Items from a dataset:
══════════

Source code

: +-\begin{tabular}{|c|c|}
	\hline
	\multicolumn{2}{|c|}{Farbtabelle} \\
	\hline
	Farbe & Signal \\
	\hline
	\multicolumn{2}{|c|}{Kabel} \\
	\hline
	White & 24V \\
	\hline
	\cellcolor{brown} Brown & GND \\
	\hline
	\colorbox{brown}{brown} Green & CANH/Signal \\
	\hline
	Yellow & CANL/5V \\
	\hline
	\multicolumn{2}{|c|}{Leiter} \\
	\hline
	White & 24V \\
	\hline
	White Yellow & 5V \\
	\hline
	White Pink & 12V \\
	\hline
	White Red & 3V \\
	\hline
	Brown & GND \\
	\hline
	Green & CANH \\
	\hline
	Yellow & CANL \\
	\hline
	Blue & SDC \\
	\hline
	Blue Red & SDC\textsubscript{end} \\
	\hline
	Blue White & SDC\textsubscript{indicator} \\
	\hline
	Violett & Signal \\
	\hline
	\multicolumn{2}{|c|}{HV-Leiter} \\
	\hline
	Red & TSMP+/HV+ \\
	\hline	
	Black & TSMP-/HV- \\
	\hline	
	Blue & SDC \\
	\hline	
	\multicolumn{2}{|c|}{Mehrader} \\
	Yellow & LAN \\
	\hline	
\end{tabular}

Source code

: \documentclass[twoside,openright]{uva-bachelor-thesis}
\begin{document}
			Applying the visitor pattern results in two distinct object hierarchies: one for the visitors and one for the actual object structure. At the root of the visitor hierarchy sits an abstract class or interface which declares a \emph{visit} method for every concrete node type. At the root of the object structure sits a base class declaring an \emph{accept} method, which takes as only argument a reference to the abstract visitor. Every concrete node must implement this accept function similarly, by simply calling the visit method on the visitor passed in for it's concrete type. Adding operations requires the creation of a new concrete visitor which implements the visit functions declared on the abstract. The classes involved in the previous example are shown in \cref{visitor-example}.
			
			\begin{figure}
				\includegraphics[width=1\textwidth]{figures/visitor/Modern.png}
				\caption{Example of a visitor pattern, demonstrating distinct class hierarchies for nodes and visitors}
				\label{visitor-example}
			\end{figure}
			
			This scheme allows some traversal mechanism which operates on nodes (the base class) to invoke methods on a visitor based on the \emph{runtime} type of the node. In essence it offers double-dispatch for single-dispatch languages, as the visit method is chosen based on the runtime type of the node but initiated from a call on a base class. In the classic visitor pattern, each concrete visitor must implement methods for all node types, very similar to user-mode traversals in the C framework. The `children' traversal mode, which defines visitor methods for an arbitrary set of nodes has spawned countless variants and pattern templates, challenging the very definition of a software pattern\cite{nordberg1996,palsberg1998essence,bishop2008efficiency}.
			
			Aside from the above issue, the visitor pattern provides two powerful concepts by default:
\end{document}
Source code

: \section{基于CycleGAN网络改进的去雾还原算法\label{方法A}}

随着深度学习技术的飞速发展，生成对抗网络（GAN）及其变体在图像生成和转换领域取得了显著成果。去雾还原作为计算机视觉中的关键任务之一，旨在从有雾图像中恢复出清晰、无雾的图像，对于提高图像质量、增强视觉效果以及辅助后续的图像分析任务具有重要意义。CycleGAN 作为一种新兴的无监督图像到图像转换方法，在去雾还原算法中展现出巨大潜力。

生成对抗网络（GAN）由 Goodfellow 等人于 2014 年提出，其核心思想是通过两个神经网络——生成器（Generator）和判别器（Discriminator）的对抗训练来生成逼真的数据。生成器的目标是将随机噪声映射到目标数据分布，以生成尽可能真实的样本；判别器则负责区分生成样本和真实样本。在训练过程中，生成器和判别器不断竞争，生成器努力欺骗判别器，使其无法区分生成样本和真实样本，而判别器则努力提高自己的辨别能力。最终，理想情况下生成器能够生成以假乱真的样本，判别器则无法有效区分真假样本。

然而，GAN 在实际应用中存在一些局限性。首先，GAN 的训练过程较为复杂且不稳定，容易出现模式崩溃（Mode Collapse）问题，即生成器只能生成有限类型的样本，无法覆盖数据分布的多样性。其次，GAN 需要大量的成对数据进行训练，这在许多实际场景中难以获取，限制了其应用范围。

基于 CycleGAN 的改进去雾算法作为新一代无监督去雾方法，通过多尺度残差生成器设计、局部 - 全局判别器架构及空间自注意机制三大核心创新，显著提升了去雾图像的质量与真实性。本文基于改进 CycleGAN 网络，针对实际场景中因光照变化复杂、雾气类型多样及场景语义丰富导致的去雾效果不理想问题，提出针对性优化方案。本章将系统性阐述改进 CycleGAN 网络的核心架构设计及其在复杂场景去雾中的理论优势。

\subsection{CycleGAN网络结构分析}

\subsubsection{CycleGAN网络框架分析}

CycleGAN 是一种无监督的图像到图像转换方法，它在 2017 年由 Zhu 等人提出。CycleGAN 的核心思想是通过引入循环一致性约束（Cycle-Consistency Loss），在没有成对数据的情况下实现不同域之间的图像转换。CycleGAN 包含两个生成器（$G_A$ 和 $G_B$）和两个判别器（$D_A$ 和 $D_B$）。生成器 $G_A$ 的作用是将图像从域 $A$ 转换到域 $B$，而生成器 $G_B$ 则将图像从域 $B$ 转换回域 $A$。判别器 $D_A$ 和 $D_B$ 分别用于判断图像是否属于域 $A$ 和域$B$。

══════════

--- WHAT IS BEING ASKED ---
Without changing a single word, reproduce the entries above.

--- EXERCISE OUTPUT ---
Source code

: +-\begin{tabular}{|c|c|}
	\hline
	\multicolumn{2}{|c|}{Farbtabelle} \\
	\hline
	Farbe & Signal \\
	\hline
	\multicolumn{2}{|c|}{Kabel} \\
	\hline
	White & 24V \\
	\hline
	\cellcolor{brown} Brown & GND \\
	\hline
	\colorbox{brown}{brown} Green & CANH/Signal \\
	\hline
	Yellow & CANL/5V \\
	\hline
	\multicolumn{2}{|c|}{Leiter} \\
	\hline
	White & 24V \\
	\hline
	White Yellow & 5V \\
	\hline
	White Pink & 12V \\
	\hline
	White Red & 3V \\
	\hline
	Brown & GND \\
	\hline
	Green & CANH \\
	\hline
	Yellow & CANL \\
	\hline
	Blue & SDC \\
	\hline
	Blue Red & SDC\textsubscript{end} \\
	\hline
	Blue White & SDC\textsubscript{indicator} \\
	\hline
	Violett & Signal \\
	\hline
	\multicolumn{2}{|c|}{HV-Leiter} \\
	\hline
	Red & TSMP+/HV+ \\
	\hline	
	Black & TSMP-/HV- \\
	\hline	
	Blue & SDC \\
	\hline	
	\multicolumn{2}{|c|}{Mehrader} \\
	Yellow & LAN \\
	\hline	
\end{tabular}

Source code

: \documentclass[twoside,openright]{uva-bachelor-thesis}
\begin{document}
			Applying the visitor pattern results in two distinct object hierarchies: one for the visitors and one for the actual object structure. At the root of the visitor hierarchy sits an abstract class or interface which declares a \emph{visit} method for every concrete node type. At the root of the object structure sits a base class declaring an \emph{accept} method, which takes as only argument a reference to the abstract visitor. Every concrete node must implement this accept function similarly, by simply calling the visit method on the visitor passed in for it's concrete type. Adding operations requires the creation of a new concrete visitor which implements the visit functions declared on the abstract. The classes involved in the previous example are shown in \cref{visitor-example}.
			
			\begin{figure}
				\includegraphics[width=1\textwidth]{figures/visitor/Modern.png}
				\caption{Example of a visitor pattern, demonstrating distinct class hierarchies for nodes and visitors}
				\label{visitor-example}
			\end{figure}
			
			This scheme allows some traversal mechanism which operates on nodes (the base class) to invoke methods on a visitor based on the \emph{runtime} type of the node. In essence it offers double-dispatch for single-dispatch languages, as the visit method is chosen based on the runtime type of the node but initiated from a call on a base class. In the classic visitor pattern, each concrete visitor must implement methods for all node types, very similar to user-mode traversals in the C framework. The `children' traversal mode, which defines visitor methods for an arbitrary set of nodes has spawned countless variants and pattern templates, challenging the very definition of a software pattern\cite{nordberg1996,palsberg1998essence,bishop2008efficiency}.
			
			Aside from the above issue, the visitor pattern provides two powerful concepts by default:
\end{document}
Source code

: \section{基于CycleGAN网络改进的去雾还原算法\label{方法A}}

随着深度学习技术的飞速发展，生成对抗网络（GAN）及其变体在图像生成和转换领域取得了显著成果。去雾还原作为计算机视觉中的关键任务之一，旨在从有雾图像中恢复出清晰、无雾的图像，对于提高图像质量、增强视觉效果以及辅助后续的图像分析任务具有重要意义。CycleGAN 作为一种新兴的无监督图像到图像转换方法，在去雾还原算法中展现出巨大潜力。

生成对抗网络（GAN）由 Goodfellow 等人于 2014 年提出，其核心思想是通过两个神经网络——生成器（Generator）和判别器（Discriminator）的对抗训练来生成逼真的数据。生成器的目标是将随机噪声映射到目标数据分布，以生成尽可能真实的样本；判别器则负责区分生成样本和真实样本。在训练过程中，生成器和判别器不断竞争，生成器努力欺骗判别器，使其无法区分生成样本和真实样本，而判别器则努力提高自己的辨别能力。最终，理想情况下生成器能够生成以假乱真的样本，判别器则无法有效区分真假样本。

然而，GAN 在实际应用中存在一些局限性。首先，GAN 的训练过程较为复杂且不稳定，容易出现模式崩溃（Mode Collapse）问题，即生成器只能生成有限类型的样本，无法覆盖数据分布的多样性。其次，GAN 需要大量的成对数据进行训练，这在许多实际场景中难以获取，限制了其应用范围。

基于 CycleGAN 的改进去雾算法作为新一代无监督去雾方法，通过多尺度残差生成器设计、局部 - 全局判别器架构及空间自注意机制三大核心创新，显著提升了去雾图像的质量与真实性。本文基于改进 CycleGAN 网络，针对实际场景中因光照变化复杂、雾气类型多样及场景语义丰富导致的去雾效果不理想问题，提出针对性优化方案。本章将系统性阐述改进 CycleGAN 网络的核心架构设计及其在复杂场景去雾中的理论优势。

\subsection{CycleGAN网络结构分析}

\subsubsection{CycleGAN网络框架分析}

CycleGAN 是一种无监督的图像到图像转换方法，它在 2017 年由 Zhu 等人提出。CycleGAN 的核心思想是通过引入循环一致性约束（Cycle-Consistency Loss），在没有成对数据的情况下实现不同域之间的图像转换。CycleGAN 包含两个生成器（$G_A$ 和 $G_B$）和两个判别器（$D_A$ 和 $D_B$）。生成器 $G_A$ 的作用是将图像从域 $A$ 转换到域 $B$，而生成器 $G_B$ 则将图像从域 $B$ 转换回域 $A$。判别器 $D_A$ 和 $D_B$ 分别用于判断图像是否属于域 $A$ 和域$B$。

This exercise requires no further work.